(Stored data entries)
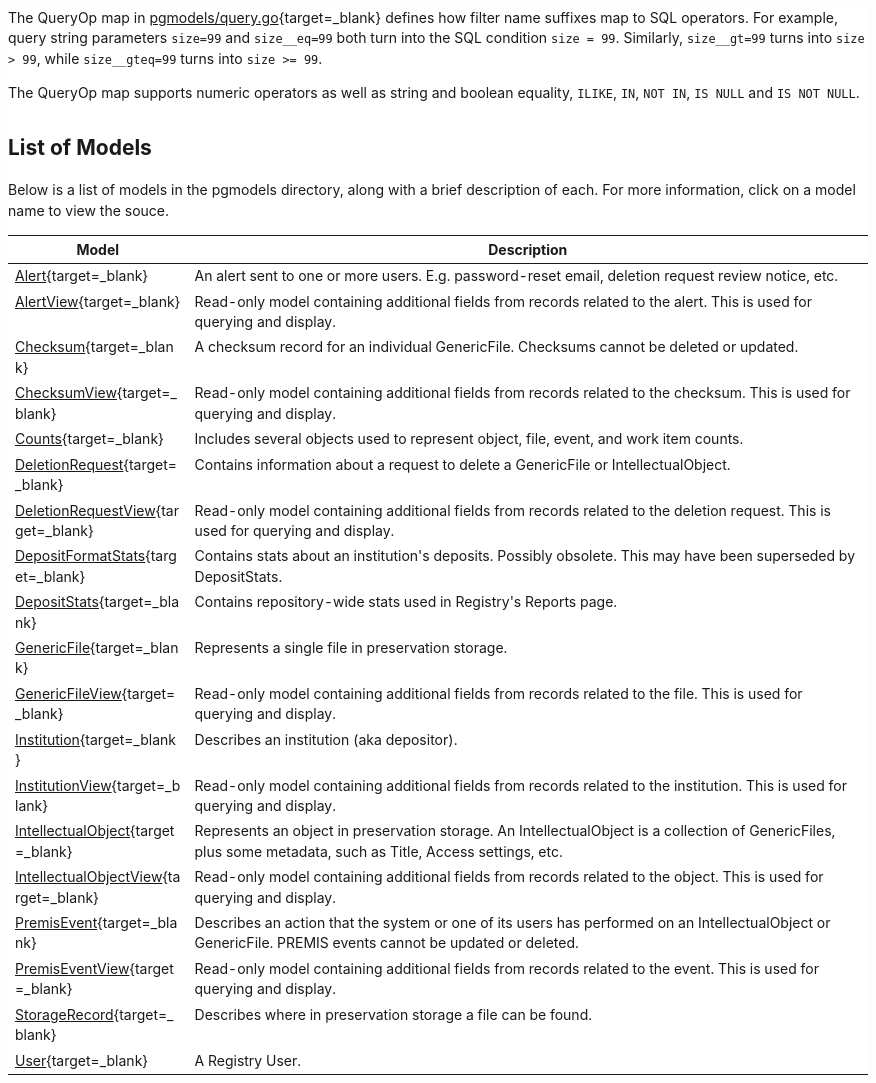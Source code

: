 The QueryOp map in [pgmodels/query.go](https://github.com/APTrust/registry/blob/master/pgmodels/query.go){target=_blank} defines how filter name suffixes map to SQL operators. For example, query string parameters `size=99` and `size__eq=99` both turn into the SQL condition `size = 99`. Similarly, `size__gt=99` turns into `size > 99`, while `size__gteq=99` turns into `size >= 99`.

The QueryOp map supports numeric operators as well as string and boolean equality, `ILIKE`, `IN`, `NOT IN`, `IS NULL` and `IS NOT NULL`.

## List of Models

Below is a list of models in the pgmodels directory, along with a brief description of each. For more information, click on a model name to view the souce.


| Model | Description |
| ----- | ----------- |
[Alert](https://github.com/APTrust/registry/blob/master/pgmodels/alert.go){target=_blank} | An alert sent to one or more users. E.g. password-reset email, deletion request review notice, etc. |
[AlertView](https://github.com/APTrust/registry/blob/master/pgmodels/alert_view.go){target=_blank} | Read-only model containing additional fields from records related to the alert. This is used for querying and display. |
[Checksum](https://github.com/APTrust/registry/blob/master/pgmodels/checksum.go){target=_blank} | A checksum record for an individual GenericFile. Checksums cannot be deleted or updated. |
[ChecksumView](https://github.com/APTrust/registry/blob/master/pgmodels/checksum_view.go){target=_blank} | Read-only model containing additional fields from records related to the checksum. This is used for querying and display. |
[Counts](https://github.com/APTrust/registry/blob/master/pgmodels/counts.go){target=_blank} | Includes several objects used to represent object, file, event, and work item counts. |
[DeletionRequest](https://github.com/APTrust/registry/blob/master/pgmodels/deletion_request.go){target=_blank} | Contains information about a request to delete a GenericFile or IntellectualObject. |
[DeletionRequestView](https://github.com/APTrust/registry/blob/master/pgmodels/deletion_request_view.go){target=_blank} | Read-only model containing additional fields from records related to the deletion request. This is used for querying and display. |
[DepositFormatStats](https://github.com/APTrust/registry/blob/master/pgmodels/deposit_format_stats.go){target=_blank} | Contains stats about an institution's deposits. Possibly obsolete. This may have been superseded by DepositStats. |
[DepositStats](https://github.com/APTrust/registry/blob/master/pgmodels/deposit_stats.go){target=_blank} | Contains repository-wide stats used in Registry's Reports page. |
[GenericFile](https://github.com/APTrust/registry/blob/master/pgmodels/generic_file.go){target=_blank} | Represents a single file in preservation storage. |
[GenericFileView](https://github.com/APTrust/registry/blob/master/pgmodels/generic_file_view.go){target=_blank} | Read-only model containing additional fields from records related to the file. This is used for querying and display. |
[Institution](https://github.com/APTrust/registry/blob/master/pgmodels/institution.go){target=_blank} | Describes an institution (aka depositor). |
[InstitutionView](https://github.com/APTrust/registry/blob/master/pgmodels/institution_view.go){target=_blank} | Read-only model containing additional fields from records related to the institution. This is used for querying and display. |
[IntellectualObject](https://github.com/APTrust/registry/blob/master/pgmodels/intellectual_object.go){target=_blank} | Represents an object in preservation storage. An IntellectualObject is a collection of GenericFiles, plus some metadata, such as Title, Access settings, etc. |
[IntellectualObjectView](https://github.com/APTrust/registry/blob/master/pgmodels/intellectual_object_view.go){target=_blank} | Read-only model containing additional fields from records related to the object. This is used for querying and display. |
[PremisEvent](https://github.com/APTrust/registry/blob/master/pgmodels/premis_event.go){target=_blank} | Describes an action that the system or one of its users has performed on an IntellectualObject or GenericFile. PREMIS events cannot be updated or deleted. |
[PremisEventView](https://github.com/APTrust/registry/blob/master/pgmodels/premis_event_view.go){target=_blank} | Read-only model containing additional fields from records related to the event. This is used for querying and display. |
[StorageRecord](https://github.com/APTrust/registry/blob/master/pgmodels/storage_record.go){target=_blank} | Describes where in preservation storage a file can be found. |
[User](https://github.com/APTrust/registry/blob/master/pgmodels/user.go){target=_blank} | A Registry User. |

**Assignment:**
Could you print exactly the lines from the one containing "be found. |" through the last line of the records above?

**Response area:**
[StorageRecord](https://github.com/APTrust/registry/blob/master/pgmodels/storage_record.go){target=_blank} | Describes where in preservation storage a file can be found. |
[User](https://github.com/APTrust/registry/blob/master/pgmodels/user.go){target=_blank} | A Registry User. |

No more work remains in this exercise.